Stored data
══════

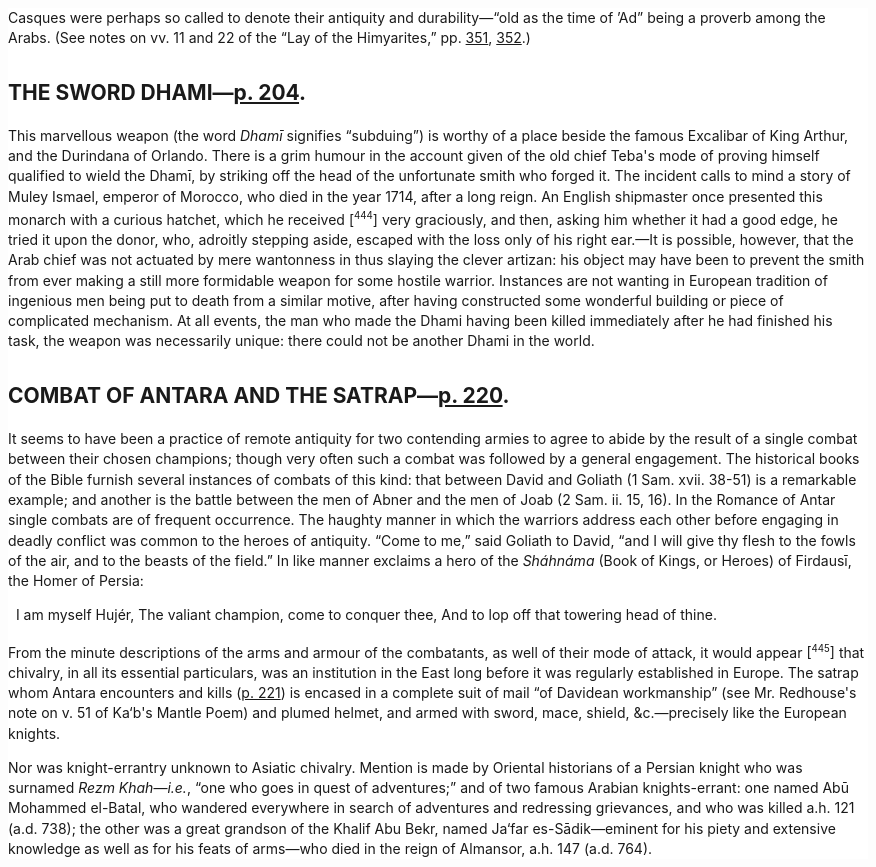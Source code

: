 Casques were perhaps so called to denote their antiquity and durability—“old as the time of ’Ad” being a proverb among the Arabs. (See notes on vv. 11 and 22 of the “Lay of the Himyarites,” pp. [351](./Appendix_3#p351), [352](./Appendix_3#p352).)

## THE SWORD DHAMI—[p. 204](./Antar_10#p204).

This marvellous weapon (the word _Dhamī_ signifies “subduing”) is worthy of a place beside the famous Excalibar of King Arthur, and the Durindana of Orlando. There is a grim humour in the account given of the old chief Teba's mode of proving himself qualified to wield the Dhamī, by striking off the head of the unfortunate smith who forged it. The incident calls to mind a story of Muley Ismael, emperor of Morocco, who died in the year 1714, after a long reign. An English shipmaster once presented this monarch with a curious hatchet, which he received <span id="p444">[<sup><small>444</small></sup>]</span> very graciously, and then, asking him whether it had a good edge, he tried it upon the donor, who, adroitly stepping aside, escaped with the loss only of his right ear.—It is possible, however, that the Arab chief was not actuated by mere wantonness in thus slaying the clever artizan: his object may have been to prevent the smith from ever making a still more formidable weapon for some hostile warrior. Instances are not wanting in European tradition of ingenious men being put to death from a similar motive, after having constructed some wonderful building or piece of complicated mechanism. At all events, the man who made the Dhami having been killed immediately after he had finished his task, the weapon was necessarily unique: there could not be another Dhami in the world.

## COMBAT OF ANTARA AND THE SATRAP—[p. 220](./Antar_17#p220).

It seems to have been a practice of remote antiquity for two contending armies to agree to abide by the result of a single combat between their chosen champions; though very often such a combat was followed by a general engagement. The historical books of the Bible furnish several instances of combats of this kind: that between David and Goliath (1 Sam. xvii. 38-51) is a remarkable example; and another is the battle between the men of Abner and the men of Joab (2 Sam. ii. 15, 16). In the Romance of Antar single combats are of frequent occurrence. The haughty manner in which the warriors address each other before engaging in deadly conflict was common to the heroes of antiquity. “Come to me,” said Goliath to David, “and I will give thy flesh to the fowls of the air, and to the beasts of the field.” In like manner exclaims a hero of the _Sháhnáma_ (Book of Kings, or Heroes) of Firdausī, the Homer of Persia:

&nbsp;&nbsp;I am myself Hujér,
The valiant champion, come to conquer thee,
And to lop off that towering head of thine.

From the minute descriptions of the arms and armour of the combatants, as well of their mode of attack, it would appear <span id="p445">[<sup><small>445</small></sup>]</span> that chivalry, in all its essential particulars, was an institution in the East long before it was regularly established in Europe. The satrap whom Antara encounters and kills ([p. 221](./Antar_18#p221)) is encased in a complete suit of mail “of Davidean workmanship” (see Mr. Redhouse's note on v. 51 of Ka‘b's Mantle Poem) and plumed helmet, and armed with sword, mace, shield, &c.—precisely like the European knights.

Nor was knight-errantry unknown to Asiatic chivalry. Mention is made by Oriental historians of a Persian knight who was surnamed _Rezm Khah_—_i.e._, “one who goes in quest of adventures;” and of two famous Arabian knights-errant: one named Abū Mohammed el-Batal, who wandered everywhere in search of adventures and redressing grievances, and who was killed a.h. 121 (a.d. 738); the other was a great grandson of the Khalif Abu Bekr, named Ja‘far es-Sādik—eminent for his piety and extensive knowledge as well as for his feats of arms—who died in the reign of Almansor, a.h. 147 (a.d. 764).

══════

### [Prompt]
Produce a word-for-word copy of the records, omitting all images.

### [Response]
Source code

: Casques were perhaps so called to denote their antiquity and durability—“old as the time of ’Ad” being a proverb among the Arabs. (See notes on vv. 11 and 22 of the “Lay of the Himyarites,” pp. [351](./Appendix_3#p351), [352](./Appendix_3#p352).)

## THE SWORD DHAMI—[p. 204](./Antar_10#p204).

This marvellous weapon (the word _Dhamī_ signifies “subduing”) is worthy of a place beside the famous Excalibar of King Arthur, and the Durindana of Orlando. There is a grim humour in the account given of the old chief Teba's mode of proving himself qualified to wield the Dhamī, by striking off the head of the unfortunate smith who forged it. The incident calls to mind a story of Muley Ismael, emperor of Morocco, who died in the year 1714, after a long reign. An English shipmaster once presented this monarch with a curious hatchet, which he received <span id="p444">[<sup><small>444</small></sup>]</span> very graciously, and then, asking him whether it had a good edge, he tried it upon the donor, who, adroitly stepping aside, escaped with the loss only of his right ear.—It is possible, however, that the Arab chief was not actuated by mere wantonness in thus slaying the clever artizan: his object may have been to prevent the smith from ever making a still more formidable weapon for some hostile warrior. Instances are not wanting in European tradition of ingenious men being put to death from a similar motive, after having constructed some wonderful building or piece of complicated mechanism. At all events, the man who made the Dhami having been killed immediately after he had finished his task, the weapon was necessarily unique: there could not be another Dhami in the world.

## COMBAT OF ANTARA AND THE SATRAP—[p. 220](./Antar_17#p220).

It seems to have been a practice of remote antiquity for two contending armies to agree to abide by the result of a single combat between their chosen champions; though very often such a combat was followed by a general engagement. The historical books of the Bible furnish several instances of combats of this kind: that between David and Goliath (1 Sam. xvii. 38-51) is a remarkable example; and another is the battle between the men of Abner and the men of Joab (2 Sam. ii. 15, 16). In the Romance of Antar single combats are of frequent occurrence. The haughty manner in which the warriors address each other before engaging in deadly conflict was common to the heroes of antiquity. “Come to me,” said Goliath to David, “and I will give thy flesh to the fowls of the air, and to the beasts of the field.” In like manner exclaims a hero of the _Sháhnáma_ (Book of Kings, or Heroes) of Firdausī, the Homer of Persia:

&nbsp;&nbsp;I am myself Hujér,
The valiant champion, come to conquer thee,
And to lop off that towering head of thine.

From the minute descriptions of the arms and armour of the combatants, as well of their mode of attack, it would appear <span id="p445">[<sup><small>445</small></sup>]</span> that chivalry, in all its essential particulars, was an institution in the East long before it was regularly established in Europe. The satrap whom Antara encounters and kills ([p. 221](./Antar_18#p221)) is encased in a complete suit of mail “of Davidean workmanship” (see Mr. Redhouse's note on v. 51 of Ka‘b's Mantle Poem) and plumed helmet, and armed with sword, mace, shield, &c.—precisely like the European knights.

Nor was knight-errantry unknown to Asiatic chivalry. Mention is made by Oriental historians of a Persian knight who was surnamed _Rezm Khah_—_i.e._, “one who goes in quest of adventures;” and of two famous Arabian knights-errant: one named Abū Mohammed el-Batal, who wandered everywhere in search of adventures and redressing grievances, and who was killed a.h. 121 (a.d. 738); the other was a great grandson of the Khalif Abu Bekr, named Ja‘far es-Sādik—eminent for his piety and extensive knowledge as well as for his feats of arms—who died in the reign of Almansor, a.h. 147 (a.d. 764).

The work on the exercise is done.